• **PROVIDED INFORMATION**
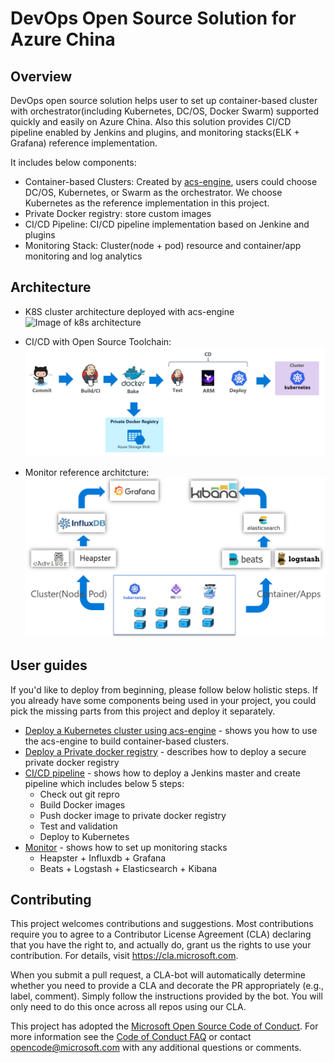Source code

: # DevOps Open Source Solution for Azure China

## Overview

DevOps open source solution helps user to set up container-based cluster with orchestrator(including Kubernetes, DC/OS, Docker Swarm) supported quickly and easily on Azure China. Also this solution provides CI/CD pipeline enabled by Jenkins and plugins, and monitoring stacks(ELK + Grafana) reference implementation.

It includes below components:
* Container-based Clusters: Created by [acs-engine](https://github.com/Azure/acs-engine), users could choose DC/OS, Kubernetes, or Swarm as the orchestrator. We choose Kubernetes as the reference implementation in this project.
* Private Docker registry: store custom images
* CI/CD Pipeline: CI/CD pipeline implementation based on Jenkine and plugins
* Monitoring Stack: Cluster(node + pod) resource and container/app monitoring and log analytics

## Architecture
* K8S cluster architecture deployed with acs-engine
![Image of k8s architecture](https://docs.microsoft.com/en-us/azure/container-service/kubernetes/media/acs-intro/kubernetes.png)

* CI/CD with Open Source Toolchain:
![Image of CI/CD architecture](doc/imgs/cicd_architecture.png)

* Monitor reference architcture:
![Image of monitor architecture](doc/imgs/monitor.png)

## User guides

If you'd like to deploy from beginning, please follow below holistic steps. If you already have some components being used in your project, you could pick the missing parts from this project and deploy it separately.

* [Deploy a Kubernetes cluster using acs-engine](https://github.com/Azure/acs-engine/blob/master/docs/acsengine.md) - shows you how to use the acs-engine to build container-based clusters.
* [Deploy a Private docker registry](private-docker-registry/README.md) - describes how to deploy a secure private docker registry
* [CI/CD pipeline](cicd/README.md) - shows how to deploy a Jenkins master and create pipeline which includes below 5 steps:
    * Check out git repro
    * Build Docker images 
    * Push docker image to private docker registry 
    * Test and validation 
    * Deploy to Kubernetes 
* [Monitor](monitoring/README.md) - shows how to set up monitoring stacks
    * Heapster + Influxdb + Grafana
    * Beats + Logstash + Elasticsearch + Kibana


## Contributing

This project welcomes contributions and suggestions.  Most contributions require you to agree to a
Contributor License Agreement (CLA) declaring that you have the right to, and actually do, grant us
the rights to use your contribution. For details, visit https://cla.microsoft.com.

When you submit a pull request, a CLA-bot will automatically determine whether you need to provide
a CLA and decorate the PR appropriately (e.g., label, comment). Simply follow the instructions
provided by the bot. You will only need to do this once across all repos using our CLA.

This project has adopted the [Microsoft Open Source Code of Conduct](https://opensource.microsoft.com/codeofconduct/).
For more information see the [Code of Conduct FAQ](https://opensource.microsoft.com/codeofconduct/faq/) or
contact [opencode@microsoft.com](mailto:opencode@microsoft.com) with any additional questions or comments.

• **TASK OBJECTIVE**
Transcribe the whole listing exactly but exclude images.

• **TASK OUTPUT**
Source code

: # DevOps Open Source Solution for Azure China

## Overview

DevOps open source solution helps user to set up container-based cluster with orchestrator(including Kubernetes, DC/OS, Docker Swarm) supported quickly and easily on Azure China. Also this solution provides CI/CD pipeline enabled by Jenkins and plugins, and monitoring stacks(ELK + Grafana) reference implementation.

It includes below components:
* Container-based Clusters: Created by [acs-engine](https://github.com/Azure/acs-engine), users could choose DC/OS, Kubernetes, or Swarm as the orchestrator. We choose Kubernetes as the reference implementation in this project.
* Private Docker registry: store custom images
* CI/CD Pipeline: CI/CD pipeline implementation based on Jenkine and plugins
* Monitoring Stack: Cluster(node + pod) resource and container/app monitoring and log analytics

## Architecture
* K8S cluster architecture deployed with acs-engine
![Image of k8s architecture](https://docs.microsoft.com/en-us/azure/container-service/kubernetes/media/acs-intro/kubernetes.png)

* CI/CD with Open Source Toolchain:
![Image of CI/CD architecture](doc/imgs/cicd_architecture.png)

* Monitor reference architcture:
![Image of monitor architecture](doc/imgs/monitor.png)

## User guides

If you'd like to deploy from beginning, please follow below holistic steps. If you already have some components being used in your project, you could pick the missing parts from this project and deploy it separately.

* [Deploy a Kubernetes cluster using acs-engine](https://github.com/Azure/acs-engine/blob/master/docs/acsengine.md) - shows you how to use the acs-engine to build container-based clusters.
* [Deploy a Private docker registry](private-docker-registry/README.md) - describes how to deploy a secure private docker registry
* [CI/CD pipeline](cicd/README.md) - shows how to deploy a Jenkins master and create pipeline which includes below 5 steps:
    * Check out git repro
    * Build Docker images 
    * Push docker image to private docker registry 
    * Test and validation 
    * Deploy to Kubernetes 
* [Monitor](monitoring/README.md) - shows how to set up monitoring stacks
    * Heapster + Influxdb + Grafana
    * Beats + Logstash + Elasticsearch + Kibana


## Contributing

This project welcomes contributions and suggestions.  Most contributions require you to agree to a
Contributor License Agreement (CLA) declaring that you have the right to, and actually do, grant us
the rights to use your contribution. For details, visit https://cla.microsoft.com.

When you submit a pull request, a CLA-bot will automatically determine whether you need to provide
a CLA and decorate the PR appropriately (e.g., label, comment). Simply follow the instructions
provided by the bot. You will only need to do this once across all repos using our CLA.

This project has adopted the [Microsoft Open Source Code of Conduct](https://opensource.microsoft.com/codeofconduct/).
For more information see the [Code of Conduct FAQ](https://opensource.microsoft.com/codeofconduct/faq/) or
contact [opencode@microsoft.com](mailto:opencode@microsoft.com) with any additional questions or comments.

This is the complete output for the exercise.